To quote from the sshd_config man page:
This specifies whether remote hosts are allowed to connect to ports forwarded for the client. By default, sshd(8) binds remote port forwardings to the loopback address. This prevents other remote hosts from connecting to forwarded ports. GatewayPorts can be used to specify that sshd should allow remote port forwardings to bind to non-loopback addresses, thus allowing other hosts to connect. The argument may be no to force remote port forwardings to be available to the local host only, yes to force remote port forwardings to bind to the wildcard address, or client specified to allow the client to select the address to which the forwarding is bound. The default is no.
Remember to restart the ssh server service after all config changes.
Make sure also that all ports in use are accessible through any firewall or routers.
Also if you are running a local apache webserver on the NAT machine, then make sure you have the respective port open in the ports.conf at /etc/apache2/ports.conf
in this example
AND set a virtual hosts definition in your active sites-enabled config file for the port you are using for the webserver on the local machine ie:
(this definition is on the LOCAL NAT machine apache config)

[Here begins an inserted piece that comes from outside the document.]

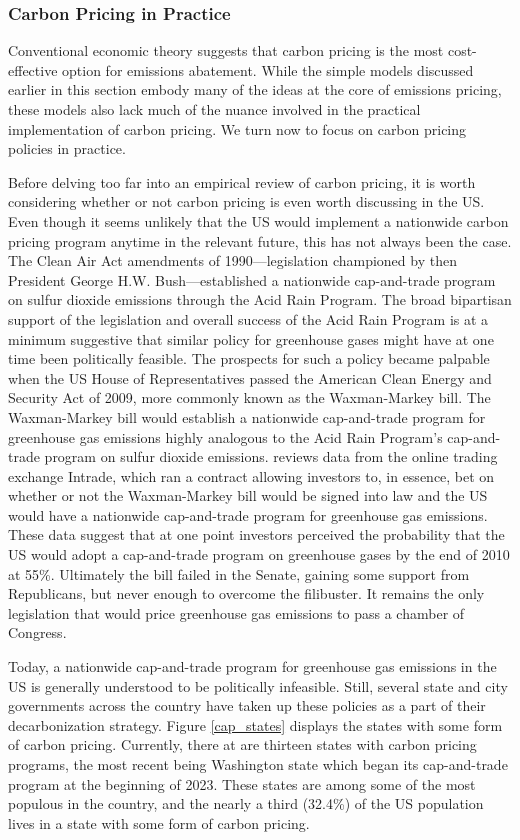 \subsubsection{Carbon Pricing in Practice}

Conventional economic theory suggests that carbon pricing is the most  cost-effective option for emissions abatement. While the simple models discussed earlier in this section embody many of the ideas at the core of emissions pricing, these models also lack much of the nuance involved in the practical implementation of carbon pricing. We turn now to focus on carbon pricing policies in practice. 

Before delving too far into an empirical review of carbon pricing, it is worth considering whether or not carbon pricing is even worth discussing in the US. Even though it seems unlikely that the US would implement a nationwide carbon pricing program anytime in the relevant future, this has not always been the case. The Clean Air Act amendments of 1990---legislation championed by then President George H.W. Bush---established a nationwide cap-and-trade program on sulfur dioxide emissions through the Acid Rain Program. The broad bipartisan support of the legislation and overall success of the Acid Rain Program is at a minimum suggestive that similar policy for greenhouse gases might have at one time been politically feasible. The prospects for such a policy became palpable when the US House of Representatives passed the American Clean Energy and Security Act of 2009, more commonly known as the Waxman-Markey bill. The Waxman-Markey bill would establish a nationwide cap-and-trade program for greenhouse gas emissions highly analogous to the Acid Rain Program's cap-and-trade program on sulfur dioxide emissions. \cite{meng2017using} reviews data from the online trading exchange Intrade, which ran a contract allowing investors to, in essence,  bet on whether or not the Waxman-Markey bill would be signed into law and the US would have a nationwide cap-and-trade program for greenhouse gas emissions. These data suggest that at one point investors perceived the probability that the US would adopt a cap-and-trade program on greenhouse gases by the end of 2010 at 55\%. Ultimately the bill failed in the Senate, gaining some support from Republicans, but never enough to overcome the filibuster. It remains the only legislation that would price greenhouse gas emissions to pass a chamber of Congress. 

Today, a nationwide cap-and-trade program for greenhouse gas emissions in the US is generally understood to be politically infeasible. Still, several state and city governments across the country have taken up these policies as a part of their decarbonization strategy. Figure \ref{cap_states} displays the states with some form of carbon pricing. Currently, there at are thirteen states with carbon pricing programs, the most recent being Washington state which began its cap-and-trade program at the beginning of 2023. These states are among some of the most populous in the country, and the nearly a third (32.4\%) of the US population lives in a state with some form of carbon pricing.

You do NOT need any definition for this, nor for (in this case 8080 but it could be set differently) 8080 port on the receiving machine.
and be sure to restart the apache server on the 8081 port machine ie the local NAT machine after all config changes.
To test if a port is accessible, eg port 80:
you can use
nc -l 80
this starts a simple process to receive traffic on port 80:
root@gemini:/etc/ssh# nc -l 80
you can then test it from another machine:
root@asus:~# telnet kevwells.com 80
Connected to kevwells.com.
Escape character is ‘^]’.
(you have to terminate the nc process in order to exit the telnet session)
You need root to listen on ports ≤1024, since you’re using -R and not -L the lack of permission is at the far end connection, thus running the SSH command as root won’t help.
If you use -R 8080:localhost:80 it will run, but obviously not listening on the standard http port.
However, attempting to do
ssh -R 80:127.0.0.1:8081 firstname.lastname@example.org
will give the error message:
Warning: remote port forwarding failed for listen port 80
This is because you can’t bind on <1024 without using sudo. OpenSSH will refuse to bind to privileged ports unless the user id of the logged in user is 0 ie root.